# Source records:
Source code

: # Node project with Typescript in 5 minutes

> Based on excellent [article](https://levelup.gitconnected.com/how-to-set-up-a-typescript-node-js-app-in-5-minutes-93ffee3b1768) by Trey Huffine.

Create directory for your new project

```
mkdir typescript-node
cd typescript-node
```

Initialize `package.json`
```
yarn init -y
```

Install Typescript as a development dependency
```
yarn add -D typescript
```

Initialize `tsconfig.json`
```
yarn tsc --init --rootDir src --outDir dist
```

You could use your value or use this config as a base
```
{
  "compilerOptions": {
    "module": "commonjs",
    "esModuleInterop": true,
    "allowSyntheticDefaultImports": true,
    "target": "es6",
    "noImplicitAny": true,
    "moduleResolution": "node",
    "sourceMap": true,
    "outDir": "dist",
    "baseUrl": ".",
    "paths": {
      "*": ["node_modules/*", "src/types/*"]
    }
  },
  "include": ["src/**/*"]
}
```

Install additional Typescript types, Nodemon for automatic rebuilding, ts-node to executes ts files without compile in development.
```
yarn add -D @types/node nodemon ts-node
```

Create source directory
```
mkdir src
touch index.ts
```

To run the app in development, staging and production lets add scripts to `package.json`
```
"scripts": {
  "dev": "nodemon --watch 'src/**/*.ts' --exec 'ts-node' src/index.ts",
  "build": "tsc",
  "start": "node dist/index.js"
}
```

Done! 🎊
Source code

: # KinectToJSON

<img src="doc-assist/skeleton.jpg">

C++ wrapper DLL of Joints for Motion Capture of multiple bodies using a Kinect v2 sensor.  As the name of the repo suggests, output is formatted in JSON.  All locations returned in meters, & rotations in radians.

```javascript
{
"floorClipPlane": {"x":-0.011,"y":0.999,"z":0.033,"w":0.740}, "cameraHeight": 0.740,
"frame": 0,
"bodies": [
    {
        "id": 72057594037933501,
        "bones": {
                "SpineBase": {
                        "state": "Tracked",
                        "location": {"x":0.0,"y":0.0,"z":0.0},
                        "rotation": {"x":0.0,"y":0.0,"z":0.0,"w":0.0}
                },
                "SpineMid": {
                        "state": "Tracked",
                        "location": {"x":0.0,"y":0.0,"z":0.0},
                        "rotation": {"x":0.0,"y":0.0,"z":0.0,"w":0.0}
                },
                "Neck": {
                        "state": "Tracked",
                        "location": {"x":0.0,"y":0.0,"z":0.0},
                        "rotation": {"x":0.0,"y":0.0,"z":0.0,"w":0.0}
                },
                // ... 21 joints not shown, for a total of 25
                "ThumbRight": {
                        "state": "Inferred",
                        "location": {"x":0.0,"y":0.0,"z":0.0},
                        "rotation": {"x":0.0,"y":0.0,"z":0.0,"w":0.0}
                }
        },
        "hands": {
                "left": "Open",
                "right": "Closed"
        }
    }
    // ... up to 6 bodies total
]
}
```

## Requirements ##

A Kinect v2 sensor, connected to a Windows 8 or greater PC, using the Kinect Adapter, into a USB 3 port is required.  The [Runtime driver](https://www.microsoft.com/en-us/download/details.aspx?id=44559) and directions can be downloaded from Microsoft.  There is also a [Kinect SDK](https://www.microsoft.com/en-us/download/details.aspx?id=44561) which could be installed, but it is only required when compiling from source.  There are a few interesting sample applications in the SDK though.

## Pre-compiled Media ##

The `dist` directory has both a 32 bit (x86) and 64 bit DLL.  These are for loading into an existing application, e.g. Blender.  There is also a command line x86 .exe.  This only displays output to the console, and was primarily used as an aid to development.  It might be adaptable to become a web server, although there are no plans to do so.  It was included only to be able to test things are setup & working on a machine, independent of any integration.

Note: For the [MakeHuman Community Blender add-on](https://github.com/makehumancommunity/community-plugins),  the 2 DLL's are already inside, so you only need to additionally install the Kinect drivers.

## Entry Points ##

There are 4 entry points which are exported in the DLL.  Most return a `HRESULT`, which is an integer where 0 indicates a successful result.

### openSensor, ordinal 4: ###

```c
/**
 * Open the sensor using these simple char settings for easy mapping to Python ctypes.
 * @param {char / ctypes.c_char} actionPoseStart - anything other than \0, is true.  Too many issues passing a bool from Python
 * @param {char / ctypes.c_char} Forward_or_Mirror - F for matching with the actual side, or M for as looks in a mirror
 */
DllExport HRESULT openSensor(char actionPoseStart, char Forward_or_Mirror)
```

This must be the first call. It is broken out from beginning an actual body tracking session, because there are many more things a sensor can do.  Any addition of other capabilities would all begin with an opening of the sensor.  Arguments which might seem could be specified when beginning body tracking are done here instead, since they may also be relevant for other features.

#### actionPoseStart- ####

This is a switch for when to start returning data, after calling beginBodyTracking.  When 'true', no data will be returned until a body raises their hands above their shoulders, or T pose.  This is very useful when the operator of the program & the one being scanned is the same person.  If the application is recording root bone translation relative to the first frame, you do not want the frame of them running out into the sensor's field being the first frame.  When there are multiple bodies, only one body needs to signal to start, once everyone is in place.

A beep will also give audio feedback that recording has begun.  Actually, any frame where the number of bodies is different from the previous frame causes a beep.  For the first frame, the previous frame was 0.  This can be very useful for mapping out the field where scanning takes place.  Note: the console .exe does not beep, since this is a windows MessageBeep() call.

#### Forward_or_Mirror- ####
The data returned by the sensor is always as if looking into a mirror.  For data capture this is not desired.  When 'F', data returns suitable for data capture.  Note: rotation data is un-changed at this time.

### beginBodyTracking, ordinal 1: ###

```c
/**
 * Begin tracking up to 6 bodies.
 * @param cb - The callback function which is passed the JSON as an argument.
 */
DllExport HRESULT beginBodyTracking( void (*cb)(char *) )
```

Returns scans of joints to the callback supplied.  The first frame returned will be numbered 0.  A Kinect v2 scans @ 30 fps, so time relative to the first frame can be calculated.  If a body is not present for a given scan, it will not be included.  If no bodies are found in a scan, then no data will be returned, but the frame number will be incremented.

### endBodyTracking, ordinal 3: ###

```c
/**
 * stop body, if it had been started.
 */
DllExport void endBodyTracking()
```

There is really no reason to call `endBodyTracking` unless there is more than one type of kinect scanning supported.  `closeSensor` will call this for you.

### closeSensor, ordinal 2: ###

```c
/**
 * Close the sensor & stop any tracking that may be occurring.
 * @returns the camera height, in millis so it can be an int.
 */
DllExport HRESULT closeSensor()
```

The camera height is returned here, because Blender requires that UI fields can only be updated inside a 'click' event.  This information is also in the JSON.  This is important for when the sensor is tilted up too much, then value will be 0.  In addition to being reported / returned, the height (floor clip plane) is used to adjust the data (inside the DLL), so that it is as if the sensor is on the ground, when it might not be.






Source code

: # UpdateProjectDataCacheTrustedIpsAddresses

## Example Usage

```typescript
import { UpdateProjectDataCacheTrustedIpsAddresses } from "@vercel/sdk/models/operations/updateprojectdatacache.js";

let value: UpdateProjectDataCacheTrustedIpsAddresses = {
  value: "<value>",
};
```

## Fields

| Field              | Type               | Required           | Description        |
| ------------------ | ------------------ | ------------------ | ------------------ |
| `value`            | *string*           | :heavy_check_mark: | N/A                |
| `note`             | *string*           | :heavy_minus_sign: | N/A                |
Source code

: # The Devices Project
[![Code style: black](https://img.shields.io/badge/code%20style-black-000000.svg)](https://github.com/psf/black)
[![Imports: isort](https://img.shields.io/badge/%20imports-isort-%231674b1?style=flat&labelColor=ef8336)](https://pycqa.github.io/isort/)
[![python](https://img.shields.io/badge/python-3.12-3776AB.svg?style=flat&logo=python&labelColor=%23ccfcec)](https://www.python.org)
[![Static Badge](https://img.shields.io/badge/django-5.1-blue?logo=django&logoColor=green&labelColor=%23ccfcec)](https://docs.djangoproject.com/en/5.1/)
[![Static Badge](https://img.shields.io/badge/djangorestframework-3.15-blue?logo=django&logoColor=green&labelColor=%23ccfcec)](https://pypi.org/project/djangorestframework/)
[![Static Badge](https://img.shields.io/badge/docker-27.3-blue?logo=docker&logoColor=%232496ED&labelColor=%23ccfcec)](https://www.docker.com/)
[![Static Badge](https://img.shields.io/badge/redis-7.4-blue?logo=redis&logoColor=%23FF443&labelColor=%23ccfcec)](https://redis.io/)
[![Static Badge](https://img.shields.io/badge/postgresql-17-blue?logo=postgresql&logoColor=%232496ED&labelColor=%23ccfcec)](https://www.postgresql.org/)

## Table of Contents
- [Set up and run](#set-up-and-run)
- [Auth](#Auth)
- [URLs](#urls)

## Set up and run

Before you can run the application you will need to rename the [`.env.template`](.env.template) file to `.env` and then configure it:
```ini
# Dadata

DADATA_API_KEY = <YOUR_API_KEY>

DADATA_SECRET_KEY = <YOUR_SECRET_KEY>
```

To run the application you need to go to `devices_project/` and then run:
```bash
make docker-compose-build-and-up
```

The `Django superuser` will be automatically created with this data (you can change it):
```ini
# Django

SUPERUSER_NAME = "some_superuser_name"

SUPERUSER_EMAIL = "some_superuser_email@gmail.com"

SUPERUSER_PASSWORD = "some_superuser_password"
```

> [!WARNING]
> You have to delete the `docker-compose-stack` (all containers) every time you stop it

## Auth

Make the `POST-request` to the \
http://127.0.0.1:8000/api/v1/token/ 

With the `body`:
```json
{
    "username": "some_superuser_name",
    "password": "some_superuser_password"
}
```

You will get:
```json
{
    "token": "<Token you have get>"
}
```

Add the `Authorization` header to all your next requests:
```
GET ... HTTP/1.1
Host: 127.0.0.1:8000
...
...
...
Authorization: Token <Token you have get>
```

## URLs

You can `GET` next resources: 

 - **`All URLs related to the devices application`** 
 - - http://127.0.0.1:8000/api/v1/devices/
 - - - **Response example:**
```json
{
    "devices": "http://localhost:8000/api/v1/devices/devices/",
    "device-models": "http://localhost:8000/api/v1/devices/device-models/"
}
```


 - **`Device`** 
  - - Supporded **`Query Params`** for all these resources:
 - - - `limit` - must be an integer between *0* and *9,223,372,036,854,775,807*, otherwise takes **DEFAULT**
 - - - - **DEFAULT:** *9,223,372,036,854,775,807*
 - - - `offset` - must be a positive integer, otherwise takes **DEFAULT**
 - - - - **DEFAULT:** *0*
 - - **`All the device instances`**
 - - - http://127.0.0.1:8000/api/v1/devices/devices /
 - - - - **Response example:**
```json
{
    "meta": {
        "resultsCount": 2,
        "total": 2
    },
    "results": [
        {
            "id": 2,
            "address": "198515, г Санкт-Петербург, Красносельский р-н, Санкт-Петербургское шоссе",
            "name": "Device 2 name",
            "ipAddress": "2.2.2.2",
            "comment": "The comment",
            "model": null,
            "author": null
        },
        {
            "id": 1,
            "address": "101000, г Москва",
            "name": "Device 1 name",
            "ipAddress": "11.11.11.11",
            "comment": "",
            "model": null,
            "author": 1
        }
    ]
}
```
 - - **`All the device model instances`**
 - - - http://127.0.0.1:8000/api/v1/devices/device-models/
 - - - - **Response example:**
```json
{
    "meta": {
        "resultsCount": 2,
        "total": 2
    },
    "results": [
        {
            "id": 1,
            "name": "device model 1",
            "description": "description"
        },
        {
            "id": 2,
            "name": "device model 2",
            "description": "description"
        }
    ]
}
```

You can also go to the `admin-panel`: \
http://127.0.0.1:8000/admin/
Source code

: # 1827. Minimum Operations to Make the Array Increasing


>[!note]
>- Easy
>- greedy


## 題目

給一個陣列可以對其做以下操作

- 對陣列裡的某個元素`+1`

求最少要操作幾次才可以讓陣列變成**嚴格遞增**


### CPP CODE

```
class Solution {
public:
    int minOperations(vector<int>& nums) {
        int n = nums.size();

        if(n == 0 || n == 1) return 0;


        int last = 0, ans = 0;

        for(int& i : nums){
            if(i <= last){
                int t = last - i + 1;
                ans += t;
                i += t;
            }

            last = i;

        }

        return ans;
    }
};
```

# EXERCISE BRIEF:
Find "mapping" in the data above. Report each line where it appears.

# TASK OUTPUT:
 * Open the sensor using these simple char settings for easy mapping to Python ctypes.
A beep will also give audio feedback that recording has begun.  Actually, any frame where the number of bodies is different from the previous frame causes a beep.  For the first frame, the previous frame was 0.  This can be very useful for mapping out the field where scanning takes place.  Note: the console .exe does not beep, since this is a windows MessageBeep() call.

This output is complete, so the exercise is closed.